In one of the vibrant peasant-to-peasant learning exchanges encouraged by Via Campesina, G4 members invited South American activists and agroecology experts to the Haitian countryside in 2007 to work together with priorities of saving native seeds and supporting peasant agriculture. The group adopted the name Dessalines Brigade after the 19th-century Haitian independence leader Jean Jacques Dessalines. Immediately following the 2010 earthquake, the G4/Dessalines Brigade redoubled their efforts — providing communities with doctors, seasoned organizers, teachers, and agronomists.
Winning the Fight for Access to Food
The G4 and its collaboration with the Dessalines Brigade caught the eye of the U.S. Food Sovereignty Alliance, a diverse coalition of member organizations working toward food justice in North America and globally. Annually, the U.S. Food Sovereignty Alliance celebrates the leaders on the frontlines that do the most to advance access to food in their own communities through its Food Sovereignty Prize. The Haitian G4/Dessalines Brigade partnership received top honors this year.
“The Food Sovereignty Prize symbolizes the fight for safe and healthy food for all peoples of the earth,” said Chavannes Jean-Baptiste who sits on the executive committee of the G4. “It’s a fight that must be waged both locally and globally, and requires deep solidarity among all organizations fighting for food sovereignty.”
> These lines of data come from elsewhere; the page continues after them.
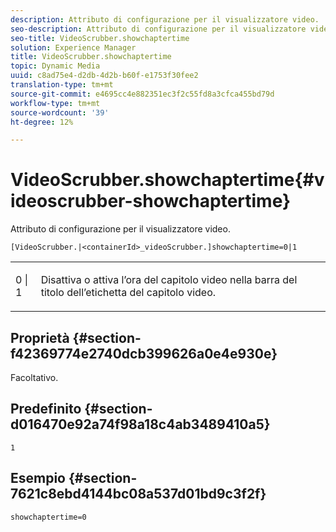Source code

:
 ```yaml
---
description: Attributo di configurazione per il visualizzatore video.
seo-description: Attributo di configurazione per il visualizzatore video.
seo-title: VideoScrubber.showchaptertime
solution: Experience Manager
title: VideoScrubber.showchaptertime
topic: Dynamic Media
uuid: c8ad75e4-d2db-4d2b-b60f-e1753f30fee2
translation-type: tm+mt
source-git-commit: e4695cc4e882351ec3f2c55fd8a3cfca455bd79d
workflow-type: tm+mt
source-wordcount: '39'
ht-degree: 12%

---
```



# VideoScrubber.showchaptertime{#videoscrubber-showchaptertime}

Attributo di configurazione per il visualizzatore video.

`[VideoScrubber.|<containerId>_videoScrubber.]showchaptertime=0|1`

<table id="table_C616483932C2482CA9794DDD7313FD7C"> 
 <tbody> 
  <tr> 
   <td colname="col1"> <p> <span class="codeph"> 0 | 1</span> </p> </td> 
   <td colname="col2"> <p> Disattiva o attiva l’ora del capitolo video nella barra del titolo dell’etichetta del capitolo video. </p> </td> 
  </tr> 
 </tbody> 
</table>

## Proprietà {#section-f42369774e2740dcb399626a0e4e930e}

Facoltativo.

## Predefinito {#section-d016470e92a74f98a18c4ab3489410a5}

`1`

## Esempio {#section-7621c8ebd4144bc08a537d01bd9c3f2f}

```
showchaptertime=0
```

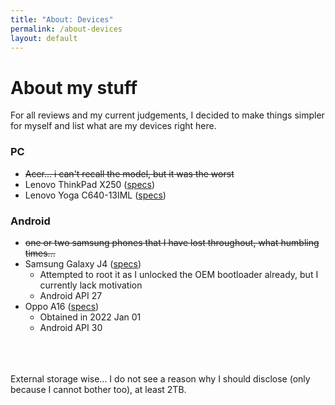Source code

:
 ```yaml
---
title: "About: Devices"
permalink: /about-devices
layout: default
---
```


# About my stuff
For all reviews and my current judgements, I decided to make things simpler for myself and list what are my devices right here.
### PC
* ~~Acer... i can't recall the model, but it was the worst~~
* Lenovo ThinkPad X250 ([specs](https://arifhamed.github.io/static/PDF/ThinkPad_X250_Spec.PDF))
* Lenovo Yoga C640-13IML ([specs](https://arifhamed.github.io/static/PDF/Yoga_C640_13IML_Spec.PDF))

### Android
* ~~one or two samsung phones that I have lost throughout, what humbling times...~~
* Samsung Galaxy J4 ([specs](https://www.google.com.sg/))
    * Attempted to root it as I unlocked the OEM bootloader already, but I currently lack motivation
	* Android API 27
* Oppo A16 ([specs](https://www.google.com.sg/))
    * Obtained in 2022 Jan 01
	* Android API 30

<br>
<br>
<br>
External storage wise... I do not see a reason why I should disclose (only because I cannot bother too), at least 2TB.







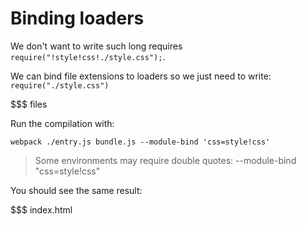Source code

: # Binding loaders

We don't want to write such long requires `require("!style!css!./style.css");`.

We can bind file extensions to loaders so we just need to write: `require("./style.css")`

$$$ files

Run the compilation with:

``` text
webpack ./entry.js bundle.js --module-bind 'css=style!css'
```

> Some environments may require double quotes: --module-bind "css=style!css"

You should see the same result:

$$$ index.html
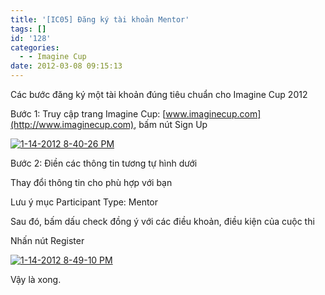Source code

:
 ```yaml
---
title: '[IC05] Đăng ký tài khoản Mentor'
tags: []
id: '128'
categories:
  - - Imagine Cup
date: 2012-03-08 09:15:13
---
```


Các bước đăng ký một tài khoản đúng tiêu chuẩn cho Imagine Cup 2012
<!-- more -->
Bước 1: Truy cập trang Imagine Cup: [www.imaginecup.com](http://www.imaginecup.com), bấm nút Sign Up

[![1-14-2012 8-40-26 PM](http://cuoilennaocacban2.files.wordpress.com/2012/01/1-14-2012-8-40-26-pm.png "1-14-2012 8-40-26 PM")](http://cuoilennaocacban2.files.wordpress.com/2012/01/1-14-2012-8-40-26-pm.png)

Bước 2: Điền các thông tin tương tự hình dưới

Thay đổi thông tin cho phù hợp với bạn

Lưu ý mục Participant Type: Mentor

Sau đó, bấm dấu check đồng ý với các điều khoản, điều kiện của cuộc thi

Nhấn nút Register

[![1-14-2012 8-49-10 PM](http://cuoilennaocacban2.files.wordpress.com/2012/01/1-14-2012-8-49-10-pm.png "1-14-2012 8-49-10 PM")](http://cuoilennaocacban2.files.wordpress.com/2012/01/1-14-2012-8-49-10-pm.png)

Vậy là xong.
Flavio Barbosa, a Brazilian organizer from the Dessalines Brigade, elaborated: “Receiving this prize for the partnership between the G4 and the Dessalines Brigade is an incentive for others to participate in long exchanges such as the one we are experiencing in Haiti. And it charges us with even greater responsibility to continue our defense of peasant agriculture and agroecology as a way to produce sustainable, healthy chemical-free foods accessible for all.”
In addition to the G4/Dessalines Brigade’s top honor win, the U.S. Food Sovereignty Alliance lauded the work of women and peasant groups in Mali, India, and Basque Country.
The Food Sovereignty Prize picks up where the World Food Prize has fallen off — building confidence in the rural movements that are positioned to transfer both power and food back into the hands of deserving communities.